School officials can even make building maps available online to emergency first responders such as fire workers or the police.
In a wider emergency situation, a group of schools linked to Hour-Zero can serve as an emergency network for the community, according to Gingera.
Through the schools, first responders gain access to the network, which contains vital mapping information of each building and the availability of people with skills sets that could be useful.
“There’ll be less guesswork involved in determining which building has been evacuated, how to navigate through a facility or which person has CPR training.”
Ace up your RightSleeve
Innovative use of a customer relationship management (CRM) system, built with open source tools, catapulted yet another Canadian firm to Dell’s Top 10 list.
RightSleeve, a Toronto-based promotional design agency, designs and distributes corporate promo products such as baseball caps, coffee mugs and golf shirts.
The firm recently discovered the power of open source software for CRM.
While software products, such as QuickBooks, are adequate for accounting, they can’t handle the firm’s CRM needs.
“And although business is thriving, we’re not big enough for expensive tools such as Oracle and SAP,” noted Mark Graham, president of the 14-person firm.
The company started out with an HTML-based Web site in 2000, but soon outgrew the “static” system and began shopping for an online CRM tool to help it manage inventory, delivery, accounting and customer transaction operations.
“Our original Web site was just a collection of images,” Graham recalled. He said the site was good for displaying RightSleeve’s product line but didn’t enable employees to accurately check inventory, track deliveries, or handle transactions.

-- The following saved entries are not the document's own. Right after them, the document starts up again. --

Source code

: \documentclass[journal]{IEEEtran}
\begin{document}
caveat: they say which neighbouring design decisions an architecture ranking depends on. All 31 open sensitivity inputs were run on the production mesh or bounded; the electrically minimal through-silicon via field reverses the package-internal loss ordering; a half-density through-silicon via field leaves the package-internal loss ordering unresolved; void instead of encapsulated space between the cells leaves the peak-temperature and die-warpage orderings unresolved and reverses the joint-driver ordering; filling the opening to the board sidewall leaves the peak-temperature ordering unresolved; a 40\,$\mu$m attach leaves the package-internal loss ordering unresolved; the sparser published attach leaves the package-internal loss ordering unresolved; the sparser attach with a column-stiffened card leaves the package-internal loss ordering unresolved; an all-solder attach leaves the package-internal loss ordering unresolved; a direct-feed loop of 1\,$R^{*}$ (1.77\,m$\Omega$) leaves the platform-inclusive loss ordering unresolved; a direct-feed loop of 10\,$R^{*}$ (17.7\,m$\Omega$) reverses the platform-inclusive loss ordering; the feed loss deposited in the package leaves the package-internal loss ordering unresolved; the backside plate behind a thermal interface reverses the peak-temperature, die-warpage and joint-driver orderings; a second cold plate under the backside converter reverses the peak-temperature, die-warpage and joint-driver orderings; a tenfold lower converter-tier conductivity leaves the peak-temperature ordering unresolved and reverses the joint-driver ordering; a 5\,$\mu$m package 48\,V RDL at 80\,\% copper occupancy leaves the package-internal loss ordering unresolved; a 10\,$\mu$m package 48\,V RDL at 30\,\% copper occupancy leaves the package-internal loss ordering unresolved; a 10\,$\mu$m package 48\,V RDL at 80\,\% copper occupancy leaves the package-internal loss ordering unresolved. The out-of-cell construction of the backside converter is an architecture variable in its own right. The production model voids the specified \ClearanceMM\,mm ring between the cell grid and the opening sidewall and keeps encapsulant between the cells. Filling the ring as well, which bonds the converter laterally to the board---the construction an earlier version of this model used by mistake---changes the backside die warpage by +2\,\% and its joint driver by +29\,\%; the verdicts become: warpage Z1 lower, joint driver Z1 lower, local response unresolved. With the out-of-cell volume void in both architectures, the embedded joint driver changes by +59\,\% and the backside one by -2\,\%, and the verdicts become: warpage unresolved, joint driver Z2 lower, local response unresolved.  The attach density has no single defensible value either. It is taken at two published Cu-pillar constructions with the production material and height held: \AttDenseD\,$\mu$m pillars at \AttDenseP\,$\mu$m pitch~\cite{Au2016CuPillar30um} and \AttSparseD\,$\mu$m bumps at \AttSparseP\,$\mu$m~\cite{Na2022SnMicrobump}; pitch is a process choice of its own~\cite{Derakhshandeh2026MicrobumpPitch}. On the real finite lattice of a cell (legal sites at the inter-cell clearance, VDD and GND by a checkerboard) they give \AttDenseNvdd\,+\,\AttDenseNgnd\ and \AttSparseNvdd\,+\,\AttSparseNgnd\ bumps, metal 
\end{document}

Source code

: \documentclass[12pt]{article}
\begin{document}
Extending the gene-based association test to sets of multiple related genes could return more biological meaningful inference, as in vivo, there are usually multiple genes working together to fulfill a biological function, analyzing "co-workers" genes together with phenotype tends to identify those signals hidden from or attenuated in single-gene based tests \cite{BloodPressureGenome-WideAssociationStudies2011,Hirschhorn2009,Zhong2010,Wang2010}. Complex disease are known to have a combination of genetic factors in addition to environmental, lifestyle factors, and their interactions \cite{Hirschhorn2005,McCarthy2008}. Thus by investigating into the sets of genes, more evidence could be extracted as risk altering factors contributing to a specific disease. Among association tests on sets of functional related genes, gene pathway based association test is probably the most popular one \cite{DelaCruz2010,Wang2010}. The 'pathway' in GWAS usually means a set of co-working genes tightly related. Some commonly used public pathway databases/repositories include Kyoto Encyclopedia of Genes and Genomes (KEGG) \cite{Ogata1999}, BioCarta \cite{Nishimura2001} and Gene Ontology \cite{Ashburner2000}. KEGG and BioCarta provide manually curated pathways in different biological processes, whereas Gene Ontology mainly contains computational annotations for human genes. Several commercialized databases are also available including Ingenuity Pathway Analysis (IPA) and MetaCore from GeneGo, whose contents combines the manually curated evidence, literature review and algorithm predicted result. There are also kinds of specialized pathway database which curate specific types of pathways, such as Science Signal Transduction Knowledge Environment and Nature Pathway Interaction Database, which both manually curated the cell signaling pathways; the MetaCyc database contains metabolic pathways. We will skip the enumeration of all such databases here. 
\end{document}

If a product was discontinued, someone had to access the system’s backend and delete it. “We just didn’t have enough time or personnel trained to do that,” Graham said.
With budget constraints and flexibility demands, Graham found out the answer to RightSleeves CRM dilemma in open source software. “Open source was a perfect fit. We built our CRM system in-house on MySQL.”
As the system is non-proprietary, RightSleeve was able to configure it according to its business’ needs. Non-technical staff also found it easy to learn.
New hires need to develop working knowledge of at least a hundred of the company’s 500 to 1,000 product groups. “That takes about six to nine months to master, if they don’t quit on the third month,” Graham said.
But with the Wed-based CRM tool, a “new hire could be up and running within a week.” That’s because workers can now view details such as inventory, shipping dates, delivery schedules, prices and others right on their computer screens.
The MySQL-based tool interoperates with RightSleeve’s suppliers’ systems.
This further streamlines business processes and eliminates manual errors, Graham noted.
He said some suppliers have given RightSleeve special discounts. “The 10 per cent cut in cost enables us to increase gross margins by 25 to 42 per cent.”